With airline passenger loads at historical highs, this opportunity should be pretty rare. That said, I’ve lucked into this three times in the 14 long-haul economy flights I’ve flown this year. It seems especially common on this AA flight from Chicago to Beijing, no doubt part of why AA is cancelling this route in a few weeks.

The other two times came on Air Canada flights between Vancouver and Beijing earlier this year. This opportunity was even better, as this was on a Boeing 777 arranged 3-4-3, with four seats to stretch completely flat across:

Just a week after that Air Canada experience, TPG‘s Julian Kheel got a whole A380 row to himself on his way to Europe. So, those opportunities are out there — especially when you fly during off-peak travel periods.

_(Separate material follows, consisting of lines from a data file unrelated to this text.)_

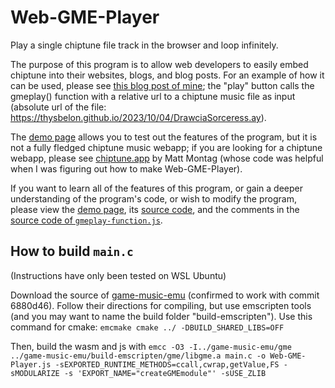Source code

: # Web-GME-Player
Play a single chiptune file track in the browser and loop infinitely.

The purpose of this program is to allow web developers to easily embed chiptune into their websites, blogs, and blog posts. For an example of how it can be used, please see [this blog post of mine](https://thysbelon.github.io/2023/10/04/Drawcia-Sorceress-ZX-Spectrum-Beeper-Cover); the "play" button calls the gmeplay() function with a relative url to a chiptune music file as input (absolute url of the file: https://thysbelon.github.io/2023/10/04/DrawciaSorceress.ay).

The [demo page](https://thysbelon.github.io/Web-GME-Player) allows you to test out the features of the program, but it is not a fully fledged chiptune music webapp; if you are looking for a chiptune webapp, please see [chiptune.app](https://chiptune.app) by Matt Montag (whose code was helpful when I was figuring out how to make Web-GME-Player).

If you want to learn all of the features of this program, or gain a deeper understanding of the program's code, or wish to modify the program, please view the [demo page](https://thysbelon.github.io/Web-GME-Player), its [source code](https://github.com/Thysbelon/Web-GME-Player/blob/main/index.html), and the comments in the [source code of `gmeplay-function.js`](https://github.com/Thysbelon/Web-GME-Player/blob/main/gmeplay-function.js).

## How to build `main.c`
(Instructions have only been tested on WSL Ubuntu)

Download the source of [game-music-emu](https://github.com/libgme/game-music-emu) (confirmed to work with commit 6880d46). Follow their directions for compiling, but use emscripten tools (and you may want to name the build folder "build-emscripten"). Use this command for cmake:
`emcmake cmake ../ -DBUILD_SHARED_LIBS=OFF`

Then, build the wasm and js with `emcc -O3 -I../game-music-emu/gme ../game-music-emu/build-emscripten/gme/libgme.a main.c -o Web-GME-Player.js -sEXPORTED_RUNTIME_METHODS=ccall,cwrap,getValue,FS -sMODULARIZE -s 'EXPORT_NAME="createGMEmodule"' -sUSE_ZLIB`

But one question that I got when I posted that Air Canada picture: how do you stay safe when laying flat in economy? After all, severe turbulence is going to throw you around whether you’re seated or laying down, and there have been quite a few passengers hurt in turbulence events so far this year.

In the case of the Air Canada 777, the middle four seats were arranged so you could buckle the two middle-seat seatbelts together around your body. But, the seatbelts in the three-seat rows on the Dreamliner are set-up in a way that only the skinniest passenger would be able to buckle a seatbelt around their body. And, even if you were able to buckle it, it would be far too tight to be comfortable.

Sure, you might be willing to risk the small chance of being hurt by just going unbuckled. But the flight attendants might not be down with this plan. And you don’t want to have your sleep interrupted by a flight attendant waking you up and telling you to buckle up.

In fact, it was one of these safety-conscious flight attendants that suggested a solution on my Chicago-Beijing flight: request a seat belt extender.

Since that experience, I’ve spoken with various flight attendants to try to get an idea of how many seat belt extenders are available on board and how in demand they are. It turns out that there are plenty of extras to go around for just this purpose.

The minimum equipment list for AA’s Boeing 787 Dreamliner — the aircraft on which I’ve flown most of my recent long-haul flights — requires that 10 seat belt extenders are on-board. So, there’s going to at least be that many. However, an AA flight attendant mentioned when you add in the demonstration seat belts, there are effectively around 28 seat belt extenders.

But, will flight attendants mind you asking for a seat belt extender? It doesn’t seem so. Each of the FAs I’ve spoken with in my unofficial polling since that Chicago-Beijing flight last month seems to think that’s a perfectly reasonable request — as long as it’s done after takeoff, after passengers with legitimate need for the seat belt extenders have been able to claim them.

So, next time you find yourself lucking into “poor man’s business class,” make sure to ask nicely for a seat belt extender once you’re in the air. Then, buckle up and catch some sleep in that rare economy lie-flat product.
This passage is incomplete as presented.